European cash unwound the Monday geopolitical spike. Brent printed an early-Asian low of $111.88 and the prediction market on Iranian airspace closure has fully retraced to its pre-strike level. AMD slipped 5.27% in Monday’s cash session on an HSBC downgrade and is back up modestly Tuesday into its own Q1 print after the bell tonight.
The Monday Fujairah strike pushed Brent to an intraday high of $115.25 and the thirty–year Treasury yield through five percent. The Asian session faded the spike. Brent traded as low as $111.88 in early-London hours, $2.56 below the Monday New York settle.
The Polymarket Iran-airspace-by-May-8 contract has now traded as low as 0.17, the same level it was sitting at on Monday morning before the strike. The full Monday repricing has unwound on the prediction tape.

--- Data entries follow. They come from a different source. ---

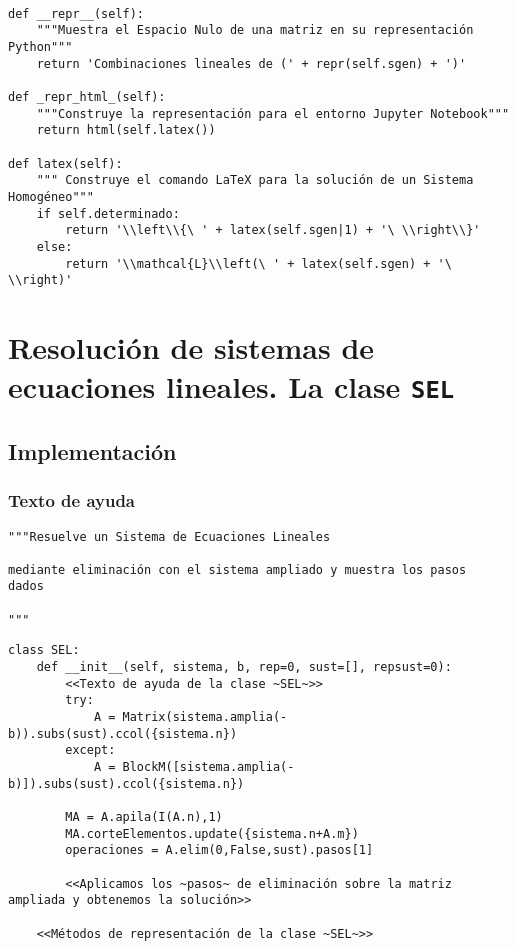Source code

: \documentclass[11pt]{report}
\begin{document}
\begin{verbatim}

def __repr__(self):
    """Muestra el Espacio Nulo de una matriz en su representación Python"""
    return 'Combinaciones lineales de (' + repr(self.sgen) + ')'

def _repr_html_(self):
    """Construye la representación para el entorno Jupyter Notebook"""
    return html(self.latex())

def latex(self):
    """ Construye el comando LaTeX para la solución de un Sistema Homogéneo"""
    if self.determinado:
        return '\\left\\{\ ' + latex(self.sgen|1) + '\ \\right\\}'
    else:
        return '\\mathcal{L}\\left(\ ' + latex(self.sgen) + '\ \\right)' 

\end{verbatim}


\chapter{Resolución de sistemas de ecuaciones lineales. La clase  \texttt{SEL}}
\label{sec:org848b311}

\section{Implementación}
\label{sec:org2c6ac2b}
\subsection{Texto de ayuda}
\label{sec:orge34302e}

\begin{verbatim}
"""Resuelve un Sistema de Ecuaciones Lineales

mediante eliminación con el sistema ampliado y muestra los pasos
dados

"""
\end{verbatim}

\begin{verbatim}
class SEL:
    def __init__(self, sistema, b, rep=0, sust=[], repsust=0):
        <<Texto de ayuda de la clase ~SEL~>>
        try:
            A = Matrix(sistema.amplia(-b)).subs(sust).ccol({sistema.n})
        except:
            A = BlockM([sistema.amplia(-b)]).subs(sust).ccol({sistema.n})
            
        MA = A.apila(I(A.n),1)
        MA.corteElementos.update({sistema.n+A.m})
        operaciones = A.elim(0,False,sust).pasos[1]
        
        <<Aplicamos los ~pasos~ de eliminación sobre la matriz ampliada y obtenemos la solución>>
        
    <<Métodos de representación de la clase ~SEL~>>
    
\end{verbatim}
\end{document}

European indexes confirmed the rotation. DAX printed a fresh session high of $24272, STOXX 50 a fresh high of $5844, and FTSE 100 traded its open between $10242 and $10295.
The carry trade reopened. USD/JPY ran from $157.10 in the early-Asian fade to as high as $157.89, settling around $157.60. The yen had caught a haven bid Monday on the Fujairah print and gave it back as the conflict premium unwound.

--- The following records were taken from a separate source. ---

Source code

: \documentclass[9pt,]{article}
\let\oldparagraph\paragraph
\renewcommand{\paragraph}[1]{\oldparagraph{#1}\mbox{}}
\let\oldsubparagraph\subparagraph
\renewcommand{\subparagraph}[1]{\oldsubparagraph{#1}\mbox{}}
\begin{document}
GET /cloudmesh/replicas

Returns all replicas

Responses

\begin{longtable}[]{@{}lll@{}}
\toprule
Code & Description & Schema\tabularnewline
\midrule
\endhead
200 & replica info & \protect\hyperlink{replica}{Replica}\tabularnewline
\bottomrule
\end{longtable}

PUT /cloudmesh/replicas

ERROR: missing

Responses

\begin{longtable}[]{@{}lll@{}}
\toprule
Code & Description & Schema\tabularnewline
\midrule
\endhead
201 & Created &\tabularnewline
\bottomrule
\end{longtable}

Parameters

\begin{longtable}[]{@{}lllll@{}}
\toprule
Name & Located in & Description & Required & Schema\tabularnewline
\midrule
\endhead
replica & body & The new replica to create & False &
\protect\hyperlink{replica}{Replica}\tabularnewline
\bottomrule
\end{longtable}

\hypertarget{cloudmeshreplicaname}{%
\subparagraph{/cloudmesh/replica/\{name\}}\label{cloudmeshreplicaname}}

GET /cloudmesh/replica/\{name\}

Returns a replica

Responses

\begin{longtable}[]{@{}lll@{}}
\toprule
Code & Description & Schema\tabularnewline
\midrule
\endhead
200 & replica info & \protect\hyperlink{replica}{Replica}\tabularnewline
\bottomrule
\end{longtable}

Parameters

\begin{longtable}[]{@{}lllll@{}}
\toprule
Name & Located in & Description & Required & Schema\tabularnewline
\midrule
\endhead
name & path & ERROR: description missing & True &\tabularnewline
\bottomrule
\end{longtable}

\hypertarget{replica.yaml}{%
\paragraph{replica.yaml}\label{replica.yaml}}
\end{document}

The Hormuz normalization curve did not move. The May 15, end-May, and end-June contracts all sit roughly where they did at Monday’s cash close. The market is reading the airspace question (which matures Friday) as resolved, while leaving the strait timing question open.

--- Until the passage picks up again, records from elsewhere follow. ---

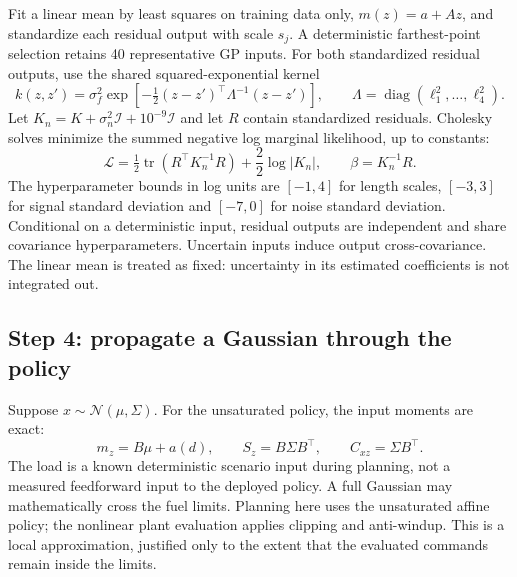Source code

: Fit a linear mean by least squares on training data only, $m(z)=a+Az$, and standardize each residual output with scale $s_j$. A deterministic farthest-point selection retains 40 representative GP inputs. For both standardized residual outputs, use the shared squared-exponential kernel
\begin{equation}
 k(z,z')=\sigma_f^2\exp\left[-\tfrac12(z-z')^\top\Lambda^{-1}(z-z')\right],\qquad
 \Lambda=\operatorname{diag}(\ell_1^2,\ldots,\ell_4^2).
\end{equation}
Let $K_n=K+\sigma_n^2\mathcal I+10^{-9}\mathcal I$ and let $R$ contain standardized residuals. Cholesky solves minimize the summed negative log marginal likelihood, up to constants:
\begin{equation}
 \mathcal L=\tfrac12\operatorname{tr}(R^\top K_n^{-1}R)+\frac{2}{2}\log|K_n|,\qquad \beta=K_n^{-1}R.
\end{equation}
The hyperparameter bounds in log units are $[-1,4]$ for length scales, $[-3,3]$ for signal standard deviation and $[-7,0]$ for noise standard deviation. Conditional on a deterministic input, residual outputs are independent and share covariance hyperparameters. Uncertain inputs induce output cross-covariance. The linear mean is treated as fixed: uncertainty in its estimated coefficients is not integrated out.

\subsection{Step 4: propagate a Gaussian through the policy}
Suppose $x\sim\mathcal N(\mu,\Sigma)$. For the unsaturated policy, the input moments are exact:
\begin{equation}
 m_z=B\mu+a(d),\qquad S_z=B\Sigma B^\top,\qquad C_{xz}=\Sigma B^\top.
\end{equation}
The load is a known deterministic scenario input during planning, not a measured feedforward input to the deployed policy. A full Gaussian may mathematically cross the fuel limits. Planning here uses the unsaturated affine policy; the nonlinear plant evaluation applies clipping and anti-windup. This is a local approximation, justified only to the extent that the evaluated commands remain inside the limits.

U.S. futures opened green on the back of all of the above. ES is up 0.4%, NQ is up 0.6%, Dow futures up 0.3%. Pre-market is trading the Iran fade, not waiting for it.
HSBC cut AMD from buy to hold on Monday, citing concerns over tight semiconductor capacity in 2026. AMD’s Monday cash session faded 5.27% on the downgrade, closing $341.54 from a Friday close of $360.54.
The timing is the unusual part. AMD reports Q1 after the bell tonight. HSBC’s call dropped hours before the company gets to set the record itself. A downgrade by a top-line bank in the immediate run-up to a print is rare, particularly on a name with $588 billion of market cap.
Tuesday cash opened with AMD bidding back. The stock is trading $344.28 in the early session, up roughly 0.8% from Monday’s close. The market is treating the HSBC concern as already in the price and waiting for the company itself to set the record tonight.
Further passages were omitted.